Instructions to follow :: Your response should consist solely of the lines from the one containing "2022-07-14T23:00:56.000Z | 2022-07-18T10:00:00.000Z |" through the end of the data, copied exactly.

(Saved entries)
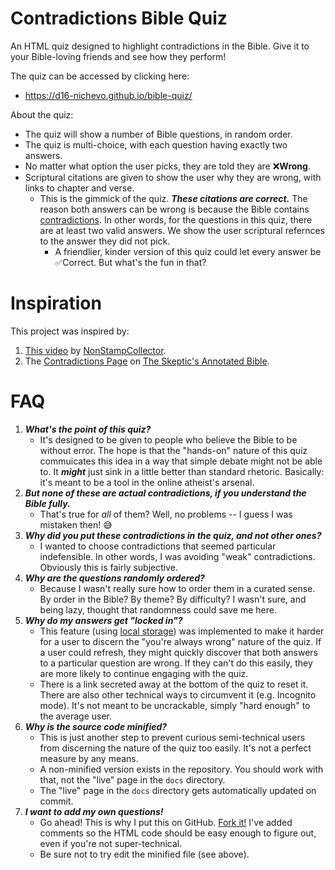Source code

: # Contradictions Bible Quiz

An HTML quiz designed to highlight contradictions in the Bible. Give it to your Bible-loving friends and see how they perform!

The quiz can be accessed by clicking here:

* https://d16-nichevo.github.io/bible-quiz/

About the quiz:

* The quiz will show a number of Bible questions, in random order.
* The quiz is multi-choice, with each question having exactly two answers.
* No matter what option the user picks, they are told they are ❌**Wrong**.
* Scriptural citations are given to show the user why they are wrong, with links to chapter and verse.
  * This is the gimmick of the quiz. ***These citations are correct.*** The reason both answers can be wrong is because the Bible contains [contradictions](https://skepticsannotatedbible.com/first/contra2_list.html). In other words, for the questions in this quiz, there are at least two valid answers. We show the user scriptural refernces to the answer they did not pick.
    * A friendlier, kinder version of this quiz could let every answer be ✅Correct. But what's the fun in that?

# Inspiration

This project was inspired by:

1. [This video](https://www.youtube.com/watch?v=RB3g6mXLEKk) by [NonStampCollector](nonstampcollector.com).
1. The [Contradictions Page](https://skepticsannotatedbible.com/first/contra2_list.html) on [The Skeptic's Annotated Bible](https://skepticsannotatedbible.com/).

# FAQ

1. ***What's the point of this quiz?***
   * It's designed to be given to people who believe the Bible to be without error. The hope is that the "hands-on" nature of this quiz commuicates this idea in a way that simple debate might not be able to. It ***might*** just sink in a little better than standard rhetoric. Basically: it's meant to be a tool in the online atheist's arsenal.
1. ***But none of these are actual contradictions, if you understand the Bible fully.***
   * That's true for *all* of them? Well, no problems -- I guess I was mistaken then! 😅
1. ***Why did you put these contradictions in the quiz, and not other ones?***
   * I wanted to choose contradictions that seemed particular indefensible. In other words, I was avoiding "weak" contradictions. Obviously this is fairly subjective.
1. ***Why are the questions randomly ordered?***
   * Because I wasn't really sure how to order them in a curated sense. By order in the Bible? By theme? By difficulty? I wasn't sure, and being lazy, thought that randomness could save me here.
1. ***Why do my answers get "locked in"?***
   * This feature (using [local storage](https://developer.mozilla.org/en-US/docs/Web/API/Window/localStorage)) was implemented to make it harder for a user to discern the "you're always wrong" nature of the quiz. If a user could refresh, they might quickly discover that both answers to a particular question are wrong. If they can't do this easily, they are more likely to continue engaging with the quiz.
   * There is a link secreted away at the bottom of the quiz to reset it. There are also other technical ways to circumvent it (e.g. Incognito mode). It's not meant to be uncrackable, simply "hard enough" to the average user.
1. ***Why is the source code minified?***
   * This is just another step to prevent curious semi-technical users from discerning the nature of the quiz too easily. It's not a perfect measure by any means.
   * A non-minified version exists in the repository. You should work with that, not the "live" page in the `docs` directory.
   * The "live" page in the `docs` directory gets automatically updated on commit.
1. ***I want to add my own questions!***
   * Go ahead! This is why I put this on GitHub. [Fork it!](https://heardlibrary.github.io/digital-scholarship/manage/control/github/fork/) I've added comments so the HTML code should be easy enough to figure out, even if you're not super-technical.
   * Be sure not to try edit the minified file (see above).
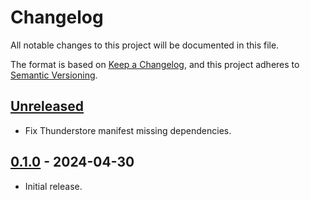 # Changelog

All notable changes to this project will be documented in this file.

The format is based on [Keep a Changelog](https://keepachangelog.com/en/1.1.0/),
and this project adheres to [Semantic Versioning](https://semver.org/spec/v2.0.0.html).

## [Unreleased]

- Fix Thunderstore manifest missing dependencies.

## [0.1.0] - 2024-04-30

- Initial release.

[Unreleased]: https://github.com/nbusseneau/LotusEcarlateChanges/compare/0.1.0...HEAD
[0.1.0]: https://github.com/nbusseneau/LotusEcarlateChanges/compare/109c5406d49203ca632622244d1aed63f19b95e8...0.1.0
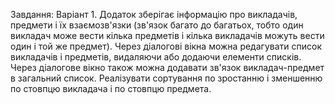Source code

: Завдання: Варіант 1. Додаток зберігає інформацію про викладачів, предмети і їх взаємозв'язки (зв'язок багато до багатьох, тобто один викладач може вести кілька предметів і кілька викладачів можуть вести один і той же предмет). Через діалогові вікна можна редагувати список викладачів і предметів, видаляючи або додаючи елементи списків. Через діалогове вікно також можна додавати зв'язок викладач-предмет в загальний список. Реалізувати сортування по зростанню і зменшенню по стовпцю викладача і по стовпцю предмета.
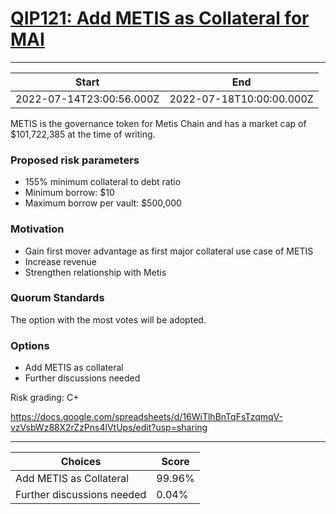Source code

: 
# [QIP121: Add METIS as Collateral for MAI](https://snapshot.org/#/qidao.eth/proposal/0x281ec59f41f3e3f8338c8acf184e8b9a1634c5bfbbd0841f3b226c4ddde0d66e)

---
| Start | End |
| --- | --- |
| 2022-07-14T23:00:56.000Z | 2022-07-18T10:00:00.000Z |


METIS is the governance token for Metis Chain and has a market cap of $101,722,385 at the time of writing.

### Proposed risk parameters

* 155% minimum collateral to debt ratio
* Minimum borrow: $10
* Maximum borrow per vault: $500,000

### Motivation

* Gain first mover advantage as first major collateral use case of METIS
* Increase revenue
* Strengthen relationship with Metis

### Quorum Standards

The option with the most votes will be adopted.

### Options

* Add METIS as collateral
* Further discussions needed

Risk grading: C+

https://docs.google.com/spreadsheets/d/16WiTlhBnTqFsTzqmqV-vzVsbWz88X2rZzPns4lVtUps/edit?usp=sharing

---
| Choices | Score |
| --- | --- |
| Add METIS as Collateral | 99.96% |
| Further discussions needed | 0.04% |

Exercise answer ::
| 2022-07-14T23:00:56.000Z | 2022-07-18T10:00:00.000Z |


METIS is the governance token for Metis Chain and has a market cap of $101,722,385 at the time of writing.

### Proposed risk parameters

* 155% minimum collateral to debt ratio
* Minimum borrow: $10
* Maximum borrow per vault: $500,000

### Motivation

* Gain first mover advantage as first major collateral use case of METIS
* Increase revenue
* Strengthen relationship with Metis

### Quorum Standards

The option with the most votes will be adopted.

### Options

* Add METIS as collateral
* Further discussions needed

Risk grading: C+

https://docs.google.com/spreadsheets/d/16WiTlhBnTqFsTzqmqV-vzVsbWz88X2rZzPns4lVtUps/edit?usp=sharing

---
| Choices | Score |
| --- | --- |
| Add METIS as Collateral | 99.96% |
| Further discussions needed | 0.04% |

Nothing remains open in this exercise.